Dozens last night crowded the Agana Heights Mayor's Office for one of the first in a series of three Civilian Military Task Force meetings. Residents also have the opportunity to ask questions and make suggestions to members of the committees tonight and tomorrow night in other villages.
The priority of the task force is to focus on the delivery of services and to ensure the military buildup is benefiting the local community, committee member Tony Lamorena said.
"These committees are here to ensure that this buildup is not just good for the military, but good for the community, as well," Lamorena said.
Nimitz Hill resident D. Smith waited his turn to talk about jobs with Labor committee Chairwoman Maria Connelly.
"As we move forward, there are going to be a lot of jobs with billions to be spent, and my concern is whether Guam will be getting those jobs or whether they're going to go to these outside foreign contractors," he said. "Who's going to benefit from the employment? Guam should make sure that it gets its share."
The Department of Labor continues to compile job openings for construction firms and other employment vacancies throughout the island, Connelly said, adding that the Navy also is sending lists of available jobs they have.
"It is a priority to try to fill these positions locally," she said. "Most employers would want to employ people here rather than have to bring people in."
Agana Heights resident Frank D. Cruz showed up early to speak with housing committee members about the effect the military move will have on the cost of housing on Guam.

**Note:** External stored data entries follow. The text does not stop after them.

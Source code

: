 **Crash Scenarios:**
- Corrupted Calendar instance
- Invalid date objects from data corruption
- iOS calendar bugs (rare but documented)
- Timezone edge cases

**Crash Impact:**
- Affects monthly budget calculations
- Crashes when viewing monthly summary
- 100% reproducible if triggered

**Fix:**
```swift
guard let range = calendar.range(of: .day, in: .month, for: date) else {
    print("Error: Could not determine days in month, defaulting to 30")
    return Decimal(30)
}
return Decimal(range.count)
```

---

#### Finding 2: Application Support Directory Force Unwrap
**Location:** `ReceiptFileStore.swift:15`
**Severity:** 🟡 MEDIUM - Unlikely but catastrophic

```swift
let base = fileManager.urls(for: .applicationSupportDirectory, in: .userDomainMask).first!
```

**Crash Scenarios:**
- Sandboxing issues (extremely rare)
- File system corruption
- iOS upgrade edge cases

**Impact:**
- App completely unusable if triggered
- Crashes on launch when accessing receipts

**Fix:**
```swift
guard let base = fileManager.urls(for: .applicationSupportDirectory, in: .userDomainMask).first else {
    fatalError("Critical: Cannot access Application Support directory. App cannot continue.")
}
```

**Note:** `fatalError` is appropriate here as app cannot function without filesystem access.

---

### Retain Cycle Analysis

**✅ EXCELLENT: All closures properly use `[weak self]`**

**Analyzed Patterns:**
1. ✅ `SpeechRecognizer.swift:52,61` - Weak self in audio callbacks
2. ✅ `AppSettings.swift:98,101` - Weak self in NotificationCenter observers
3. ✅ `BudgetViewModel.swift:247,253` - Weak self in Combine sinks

Cruz, who also owns a duplex in Agana Heights, said he expects the cost of apartment rentals to jump because many business owners will want to charge more for military tenants.

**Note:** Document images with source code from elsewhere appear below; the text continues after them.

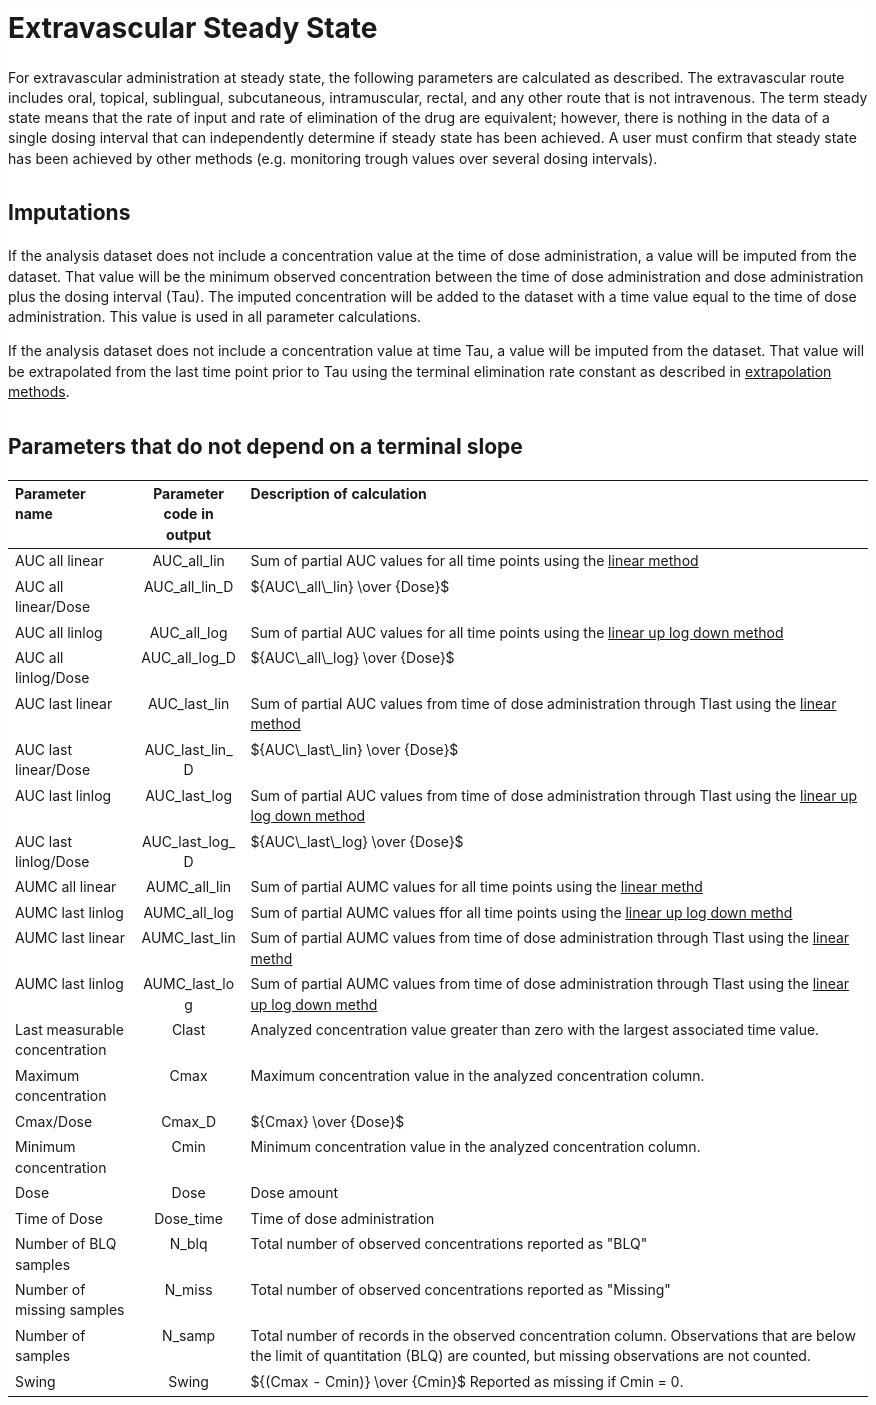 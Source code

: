 # Extravascular Steady State
For extravascular administration at steady state, the following parameters are calculated as described. The extravascular route includes oral, topical, sublingual, subcutaneous, intramuscular, rectal, and any other route that is not intravenous. The term steady state means that the rate of input and rate of elimination of the drug are equivalent; however, there is nothing in the data of a single dosing interval that can independently determine if steady state has been achieved. A user must confirm that steady state has been achieved by other methods (e.g. monitoring trough values over several dosing intervals).

## Imputations
If the analysis dataset does not include a concentration value at the time of dose administration, a value will be imputed from the dataset. That value will be the minimum observed concentration between the time of dose administration and dose administration plus the dosing interval (Tau). The imputed concentration will be added to the dataset with a time value equal to the time of dose administration. This value is used in all parameter calculations. 

If the analysis dataset does not include a concentration value at time Tau, a value will be imputed from the dataset. That value will be extrapolated from the last time point prior to Tau using the terminal elimination rate constant as described in [extrapolation methods](./extrapolationmethods.md).

## Parameters that do not depend on a terminal slope
| Parameter name | Parameter code in output | Description of calculation |
| :--- | :---: | :--- |
| AUC all linear | AUC_all_lin | Sum of partial AUC values for all time points using the [linear method](aucmethods.md) |
| AUC all linear/Dose | AUC_all_lin_D | ${AUC\_all\_lin} \over {Dose}$ |
| AUC all linlog | AUC_all_log | Sum of partial AUC values for all time points using the [linear up log down method](aucmethods.md) |
| AUC all linlog/Dose | AUC_all_log_D | ${AUC\_all\_log} \over {Dose}$ |
| AUC last linear | AUC_last_lin | Sum of partial AUC values from time of dose administration through Tlast using the [linear method](aucmethods.md) |
| AUC last linear/Dose | AUC_last_lin_D | ${AUC\_last\_lin} \over {Dose}$ |
| AUC last linlog | AUC_last_log | Sum of partial AUC values from time of dose administration through Tlast using the [linear up log down method](aucmethods.md) |
| AUC last linlog/Dose | AUC_last_log_D | ${AUC\_last\_log} \over {Dose}$ |
| AUMC all linear | AUMC_all_lin | Sum of partial AUMC values for all time points using the [linear methd](aumcmethods.md) |
| AUMC last linlog | AUMC_all_log | Sum of partial AUMC values ffor all time points using the [linear up log down methd](aumcmethods.md) |
| AUMC last linear | AUMC_last_lin | Sum of partial AUMC values from time of dose administration through Tlast using the [linear methd](aumcmethods.md) |
| AUMC last linlog | AUMC_last_log | Sum of partial AUMC values from time of dose administration through Tlast using the [linear up log down methd](aumcmethods.md) |
| Last measurable concentration | Clast | Analyzed concentration value greater than zero with the largest associated time value. |
| Maximum concentration | Cmax | Maximum concentration value in the analyzed concentration column. |
| Cmax/Dose | Cmax_D | ${Cmax} \over {Dose}$ |
| Minimum concentration | Cmin | Minimum concentration value in the analyzed concentration column. |
| Dose | Dose | Dose amount |
| Time of Dose | Dose_time | Time of dose administration |
| Number of BLQ samples | N_blq | Total number of observed concentrations reported as "BLQ" |
| Number of missing samples | N_miss | Total number of observed concentrations reported as "Missing" |
| Number of samples | N_samp | Total number of records in the observed concentration column. Observations that are below the limit of quantitation (BLQ) are counted, but missing observations are not counted. |
| Swing | Swing | ${(Cmax - Cmin)} \over {Cmin}$   Reported as missing if Cmin = 0. || Lag time | Tlag | Value in time column that corresponds to the last concentration with a value of 0 after the dose administration time but before the first analyzed concentration value greater than zero. |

"I know that many people would rather rent out to the military, and I want to know whether the government is going to absorb that cost," Cruz said. "But what's going to happen to the rest of the residents?
Cruz said members of the housing committee were able to give him some feedback on their progress to address potential housing problems, but said he still worries about residents being displaced because of the buildup.
"I haven't heard anything yet from the government of how they're going to control this," he said.
John Torres, also from Agana Heights, said his main concern was the quality of life, the cost of living and safety issues.
"What's going to happen to us? Are we going to be listening to gunshots all night or hearing bombs?" he asked. "We don't need that stuff here, and we're a target already with other countries. We'll be even more of a target with the buildup."
Torres said he looks forward to business opportunities the buildup will bring for the community, but questions the need for the increase in military presence.
"Safety is a very big issue, and we already have the Air Force, the Navy and the National Guard," he said. "We're already good with what we have now."